For most American teens, performing Shakespeare is an optional activity. For some teens in Berkshire County, Massachusetts, the course is mandatory.
"Some people are here for worse reasons than others. I'm here because of assault and battery," says Tim, 15.
Tim is among 12 teens sentenced by a juvenile court judge to participate in the Shakespeare in the Courts program. "The judge sentenced me here, so my first thoughts were, 'Shakespeare is not my thing. I'd rather not.'"
He decided the punishment could be worse. He could be picking up trash or be locked up.
More than halfway through the five-week program, Tim has discovered there are some aspects he enjoys about performing Shakespeare, especially the sword play.
"Assault and battery and you hand me a sword in Shakespeare? No, I didn't think that was going to happen at all. I'm glad they trust us, though."
The trust and respect director Kevin Coleman shows his young actors is returned in full. The teens clearly enjoy working with him. He has them singing in Latin, dancing to Elizabethan music and inspires them to embrace Shakespeare.
"If you present it to them in a way that engages their imagination, that engages their playfulness, that engages their willingness, they really come alive," Coleman says.
Coleman is director of education for Shakespeare and Company theater in Lenox, Massachusetts. He was first approached to develop a theater program for students more than 30 years ago by Paul Perachi, the principal of a local high school.
Perachi later became the first presiding juvenile court justice in Berkshire County.
"As soon as that happened he called me up and said, 'This thing we did in the high school, doing Shakespeare with kids, could we do that with the court kids?'" says Coleman.
"When I became a judge," Perachi says, "I thought, these are the same kinds of kids I saw as a principal, they just come before me under different circumstances." He thought that working with professionals at Shakespeare and Company would help them develop self esteem, communication skills and manage their anger.
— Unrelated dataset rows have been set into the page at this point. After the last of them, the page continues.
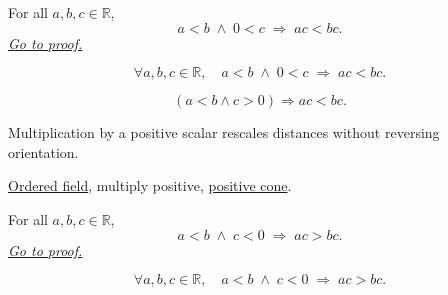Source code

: 
\begin{theorem}
\label{thm:ineq-multiply-positive}
For all $a, b, c \in \mathbb{R}$,
\[
  a < b \;\land\; 0 < c \;\Rightarrow\; ac < bc.
\]
\hyperref[prf:ineq-multiply-positive]{\textit{Go to proof.}}
\end{theorem}



\begin{remark*}
\[
  \forall a, b, c \in \mathbb{R},\quad
  a < b \;\land\; 0 < c \;\Rightarrow\; ac < bc.
\]
\end{remark*}

\begin{remark*}
\[
(a<b\land c>0)\Rightarrow ac<bc.
\]
\end{remark*}

\begin{remark*}[Interpretation]
Multiplication by a positive scalar rescales distances without reversing orientation.
\end{remark*}

\begin{dependencies}
\hyperref[def:real-ordered-field]{Ordered field},
multiply positive,
\hyperref[def:positive-cone]{positive cone}.
\end{dependencies}


\begin{theorem}
\label{thm:ineq-multiply-negative}
For all $a, b, c \in \mathbb{R}$,
\[
  a < b \;\land\; c < 0 \;\Rightarrow\; ac > bc.
\]
\hyperref[prf:ineq-multiply-negative]{\textit{Go to proof.}}
\end{theorem}



\begin{remark*}
\[
  \forall a, b, c \in \mathbb{R},\quad
  a < b \;\land\; c < 0 \;\Rightarrow\; ac > bc.
\]
\end{remark*}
A decade and more than 200 teens later
The first group of teens went through the program 10 years ago. Since then, more than 200 kids have been sentenced to Shakespeare, and the program has received wide-spread recognition, including a 2006 award from the White House.
There are success stories. One individual Perachi describes as "a rather violent offender" is in her third year of college.
"Even if we only have a few [successes]," he says, "it is worth it."
Perachi stepped down from the bench last year when he turned 70, the mandatory retirement age for judges in Massachusetts. But teens continue to be referred to the program, and Shakespeare in the Courts is still going strong under Coleman's direction.
His goal is for the kids to complete the program. Not all of them do. Some are asked to leave when they don't participate.
"They come in with a backpack full of hurt and resentment and fear and injustice," Coleman says, adding the program "is not about fixing them." He says many of them will probably get into trouble again. "Will they get into as much trouble? No."
That's because the teens do change.
Tim says the program has given him more patience. "How long it takes us to do scenes sometimes, we've got to be patient and get through it."
That alone may prevent Tim from ending up in court again.
All of that patience and hard work definitely pay off at the final performance, says Judge Perachi. "A lot of these kids invite their teachers of all people, and their lawyers. And their relatives and the teachers and all are proud of these kids. Everybody has got big smiles and flowers for the kids and little gifts."
For many of the young actors, it's the first time they have been praised for an accomplishment.